Diese Kritik bedeutet aber keinesfalls, dass wir Grüne - und auch ich ganz persönlich - das Problem der sogenannten „Energiearmut“ ignorieren. Im Gegenteil, wir haben umfassende Vorschläge unterbreitet, um sicherzustellen, dass Energie für alle bezahlbar ist. Um dies zu gewährleisten, müssen der ökologische Umbau und ein sozialer Ausgleich Hand in Hand gehen. Hierzu haben wir einen Antrag in den Bundestag eingebracht, den sie unter der Drucksachennummer 17/11030 auf der Internetseite des Deutschen Bundestages finden. Darin fordern wir unter anderem „Stromspar-Tarife“ ohne Grundgebühr, eine gesetzliche Einschränkung des Sperrens der Strom- und Gasversorgung und eine dauerhafte Stärkung einkommensschwacher Haushalte. Die Regelsätze müssen dafür insgesamt auf ein Niveau angehoben werden, das auch die Versorgung mit Wärme und Strom sicherstellt.
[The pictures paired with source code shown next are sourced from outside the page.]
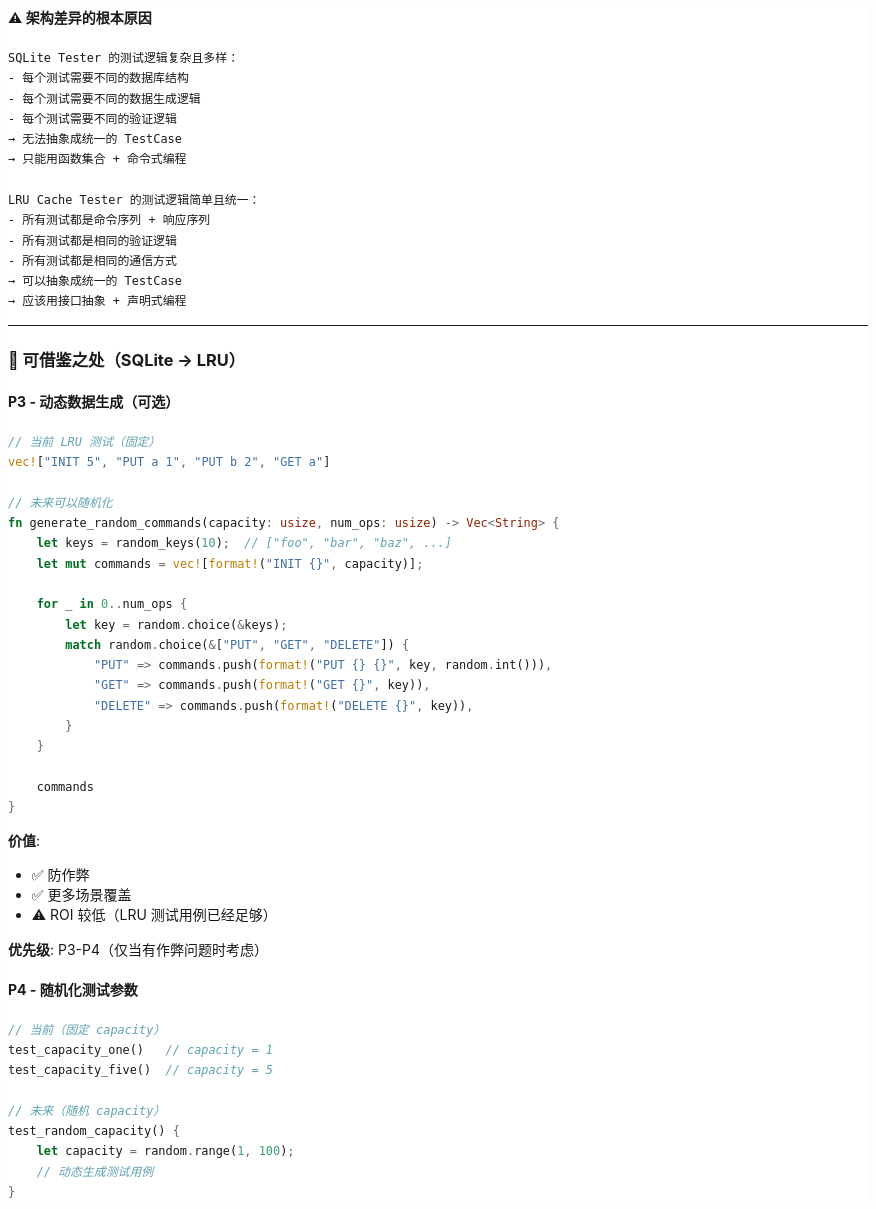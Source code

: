 #### ⚠️ 架构差异的根本原因
```
SQLite Tester 的测试逻辑复杂且多样：
- 每个测试需要不同的数据库结构
- 每个测试需要不同的数据生成逻辑
- 每个测试需要不同的验证逻辑
→ 无法抽象成统一的 TestCase
→ 只能用函数集合 + 命令式编程

LRU Cache Tester 的测试逻辑简单且统一：
- 所有测试都是命令序列 + 响应序列
- 所有测试都是相同的验证逻辑
- 所有测试都是相同的通信方式
→ 可以抽象成统一的 TestCase
→ 应该用接口抽象 + 声明式编程
```

---

### 🚀 可借鉴之处（SQLite → LRU）

#### P3 - 动态数据生成（可选）
```rust
// 当前 LRU 测试（固定）
vec!["INIT 5", "PUT a 1", "PUT b 2", "GET a"]

// 未来可以随机化
fn generate_random_commands(capacity: usize, num_ops: usize) -> Vec<String> {
    let keys = random_keys(10);  // ["foo", "bar", "baz", ...]
    let mut commands = vec![format!("INIT {}", capacity)];
    
    for _ in 0..num_ops {
        let key = random.choice(&keys);
        match random.choice(&["PUT", "GET", "DELETE"]) {
            "PUT" => commands.push(format!("PUT {} {}", key, random.int())),
            "GET" => commands.push(format!("GET {}", key)),
            "DELETE" => commands.push(format!("DELETE {}", key)),
        }
    }
    
    commands
}
```

**价值**: 
- ✅ 防作弊
- ✅ 更多场景覆盖
- ⚠️ ROI 较低（LRU 测试用例已经足够）

**优先级**: P3-P4（仅当有作弊问题时考虑）

#### P4 - 随机化测试参数
```rust
// 当前（固定 capacity）
test_capacity_one()   // capacity = 1
test_capacity_five()  // capacity = 5

// 未来（随机 capacity）
test_random_capacity() {
    let capacity = random.range(1, 100);
    // 动态生成测试用例
}
```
Nun zu Ihren drei konkreten Fragen:

Zu 1: In der Grundsicherung spielt die bisherige Arbeitsleistung keine Rolle. Ich kann verstehen, dass Sie das als ungerecht empfinden, zumal es um die Chancen älterer Arbeitsloser auf einen Job schlecht bestellt ist. Ich möchte aber zum einen darauf hinweisen, dass in der Arbeitslosenversicherung das Lebensalter und die Dauer der Beitragszahlung in gewissem Umfang berücksichtigt werden. Und zum anderen suchen auch die allermeisten jungen Menschen, die auf die Grundsicherung angewiesen sind, händeringend einen Arbeits- oder Ausbildungsplatz.

Zu 2 und 3: Die derzeitige Höhe der Regelsätze halte ich, wie bereits oben ausgeführt, nicht für angemessen. Wir setzen uns daher dafür ein, den Regelsatz für Erwachsene auf 420 Euro anzuheben.